Start of SUPPLIED ENTRIES

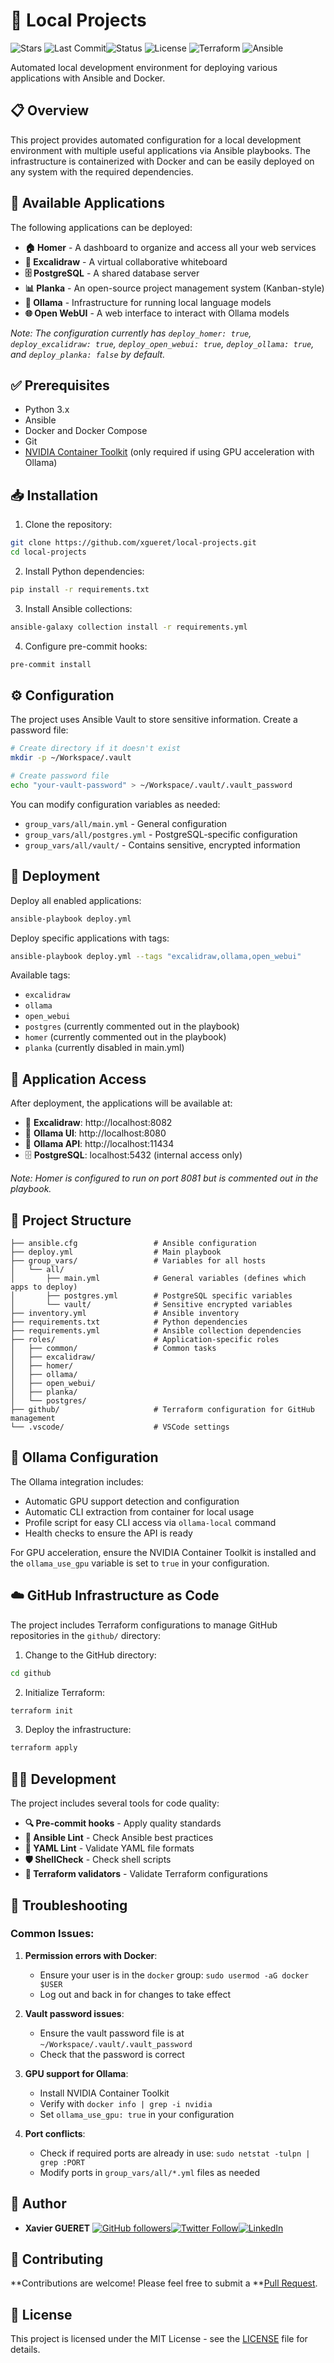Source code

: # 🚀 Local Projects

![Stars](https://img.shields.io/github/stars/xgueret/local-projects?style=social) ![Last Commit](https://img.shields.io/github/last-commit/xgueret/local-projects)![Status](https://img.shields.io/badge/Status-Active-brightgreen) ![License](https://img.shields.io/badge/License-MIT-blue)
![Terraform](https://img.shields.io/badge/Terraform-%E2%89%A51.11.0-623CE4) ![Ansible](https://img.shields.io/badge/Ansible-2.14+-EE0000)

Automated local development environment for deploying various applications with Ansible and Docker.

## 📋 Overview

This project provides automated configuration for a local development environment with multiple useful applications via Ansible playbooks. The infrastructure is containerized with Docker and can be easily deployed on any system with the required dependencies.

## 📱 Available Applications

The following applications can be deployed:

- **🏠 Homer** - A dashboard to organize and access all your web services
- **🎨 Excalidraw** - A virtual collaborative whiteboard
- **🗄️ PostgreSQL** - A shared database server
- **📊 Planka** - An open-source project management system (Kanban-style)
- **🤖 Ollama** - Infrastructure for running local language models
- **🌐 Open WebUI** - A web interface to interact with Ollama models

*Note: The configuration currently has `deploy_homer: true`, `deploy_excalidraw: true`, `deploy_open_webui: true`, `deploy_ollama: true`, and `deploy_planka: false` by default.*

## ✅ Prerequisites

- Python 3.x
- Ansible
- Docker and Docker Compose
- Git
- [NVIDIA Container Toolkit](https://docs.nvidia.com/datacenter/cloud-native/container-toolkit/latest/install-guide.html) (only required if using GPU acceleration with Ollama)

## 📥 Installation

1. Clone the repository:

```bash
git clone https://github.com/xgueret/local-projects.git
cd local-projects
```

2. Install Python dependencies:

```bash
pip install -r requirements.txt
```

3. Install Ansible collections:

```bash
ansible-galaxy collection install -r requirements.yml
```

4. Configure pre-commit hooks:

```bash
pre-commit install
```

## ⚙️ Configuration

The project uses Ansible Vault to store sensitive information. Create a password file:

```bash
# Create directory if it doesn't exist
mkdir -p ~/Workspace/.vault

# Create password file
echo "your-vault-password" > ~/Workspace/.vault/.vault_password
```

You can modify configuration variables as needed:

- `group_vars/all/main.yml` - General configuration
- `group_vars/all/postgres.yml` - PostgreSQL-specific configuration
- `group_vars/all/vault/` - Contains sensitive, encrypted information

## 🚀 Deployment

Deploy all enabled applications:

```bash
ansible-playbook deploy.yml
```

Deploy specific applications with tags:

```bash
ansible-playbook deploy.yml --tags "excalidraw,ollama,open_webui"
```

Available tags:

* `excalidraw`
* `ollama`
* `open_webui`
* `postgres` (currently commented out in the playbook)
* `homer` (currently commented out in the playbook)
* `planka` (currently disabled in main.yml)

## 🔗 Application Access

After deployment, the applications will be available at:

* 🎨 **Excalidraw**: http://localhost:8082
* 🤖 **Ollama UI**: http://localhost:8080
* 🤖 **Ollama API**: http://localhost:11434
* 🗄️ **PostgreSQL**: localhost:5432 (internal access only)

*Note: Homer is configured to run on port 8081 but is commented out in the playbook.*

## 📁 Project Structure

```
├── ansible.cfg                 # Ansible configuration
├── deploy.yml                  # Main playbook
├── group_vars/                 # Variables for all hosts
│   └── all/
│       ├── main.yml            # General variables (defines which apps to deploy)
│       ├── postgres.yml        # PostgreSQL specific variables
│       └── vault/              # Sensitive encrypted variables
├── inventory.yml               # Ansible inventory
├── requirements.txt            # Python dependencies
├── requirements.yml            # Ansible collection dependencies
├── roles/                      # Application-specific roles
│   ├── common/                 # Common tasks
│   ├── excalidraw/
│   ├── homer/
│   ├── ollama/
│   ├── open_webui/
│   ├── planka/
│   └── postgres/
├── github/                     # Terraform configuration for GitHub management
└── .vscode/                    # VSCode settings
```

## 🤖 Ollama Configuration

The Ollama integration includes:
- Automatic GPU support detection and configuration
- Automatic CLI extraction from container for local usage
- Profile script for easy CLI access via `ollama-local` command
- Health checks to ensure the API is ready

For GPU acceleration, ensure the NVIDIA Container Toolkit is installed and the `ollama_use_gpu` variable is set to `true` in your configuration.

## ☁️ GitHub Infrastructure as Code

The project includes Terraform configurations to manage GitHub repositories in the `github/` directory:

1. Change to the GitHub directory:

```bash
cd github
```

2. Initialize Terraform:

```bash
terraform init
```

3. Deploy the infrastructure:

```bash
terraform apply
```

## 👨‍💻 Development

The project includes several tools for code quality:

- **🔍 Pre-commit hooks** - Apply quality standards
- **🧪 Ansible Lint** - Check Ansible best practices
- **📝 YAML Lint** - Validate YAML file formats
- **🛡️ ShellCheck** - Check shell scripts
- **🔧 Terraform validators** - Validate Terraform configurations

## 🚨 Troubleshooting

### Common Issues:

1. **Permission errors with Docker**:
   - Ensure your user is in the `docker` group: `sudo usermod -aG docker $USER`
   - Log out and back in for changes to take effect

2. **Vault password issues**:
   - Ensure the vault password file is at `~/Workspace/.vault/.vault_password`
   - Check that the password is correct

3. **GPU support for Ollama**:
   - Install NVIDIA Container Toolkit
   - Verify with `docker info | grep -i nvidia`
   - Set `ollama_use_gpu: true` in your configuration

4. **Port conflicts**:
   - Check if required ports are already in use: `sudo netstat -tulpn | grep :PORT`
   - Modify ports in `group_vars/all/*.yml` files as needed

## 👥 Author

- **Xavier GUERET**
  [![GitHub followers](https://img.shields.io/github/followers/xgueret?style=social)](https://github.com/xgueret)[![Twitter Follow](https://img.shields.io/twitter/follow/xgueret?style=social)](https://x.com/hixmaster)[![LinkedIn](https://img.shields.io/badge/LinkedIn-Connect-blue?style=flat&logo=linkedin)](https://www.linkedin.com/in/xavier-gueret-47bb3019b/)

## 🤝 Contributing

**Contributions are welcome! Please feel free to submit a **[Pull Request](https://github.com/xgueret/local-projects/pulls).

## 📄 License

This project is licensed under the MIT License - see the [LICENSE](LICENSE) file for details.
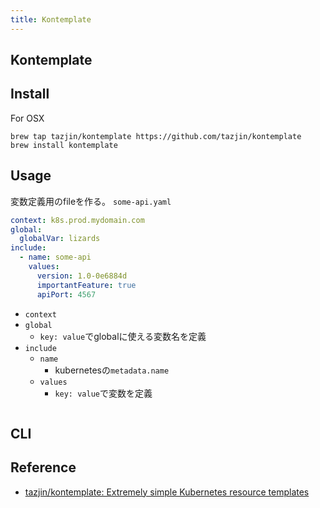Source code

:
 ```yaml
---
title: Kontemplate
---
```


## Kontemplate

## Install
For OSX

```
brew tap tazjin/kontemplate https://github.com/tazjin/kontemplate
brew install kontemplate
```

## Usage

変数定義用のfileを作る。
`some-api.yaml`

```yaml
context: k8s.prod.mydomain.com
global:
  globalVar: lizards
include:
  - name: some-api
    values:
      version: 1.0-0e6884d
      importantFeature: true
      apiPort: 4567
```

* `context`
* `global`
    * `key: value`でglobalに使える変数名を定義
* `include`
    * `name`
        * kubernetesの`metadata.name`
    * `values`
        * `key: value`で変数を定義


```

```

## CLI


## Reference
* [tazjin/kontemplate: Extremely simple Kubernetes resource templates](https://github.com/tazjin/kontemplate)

End of SUPPLIED ENTRIES

The line containing "- **🏠 Homer**" marks where the copy ends; print every line before it from the start of the records, and that line too, but no pictures.

Source code

: # 🚀 Local Projects

![Stars](https://img.shields.io/github/stars/xgueret/local-projects?style=social) ![Last Commit](https://img.shields.io/github/last-commit/xgueret/local-projects)![Status](https://img.shields.io/badge/Status-Active-brightgreen) ![License](https://img.shields.io/badge/License-MIT-blue)
![Terraform](https://img.shields.io/badge/Terraform-%E2%89%A51.11.0-623CE4) ![Ansible](https://img.shields.io/badge/Ansible-2.14+-EE0000)

Automated local development environment for deploying various applications with Ansible and Docker.

## 📋 Overview

This project provides automated configuration for a local development environment with multiple useful applications via Ansible playbooks. The infrastructure is containerized with Docker and can be easily deployed on any system with the required dependencies.

## 📱 Available Applications

The following applications can be deployed:

- **🏠 Homer** - A dashboard to organize and access all your web services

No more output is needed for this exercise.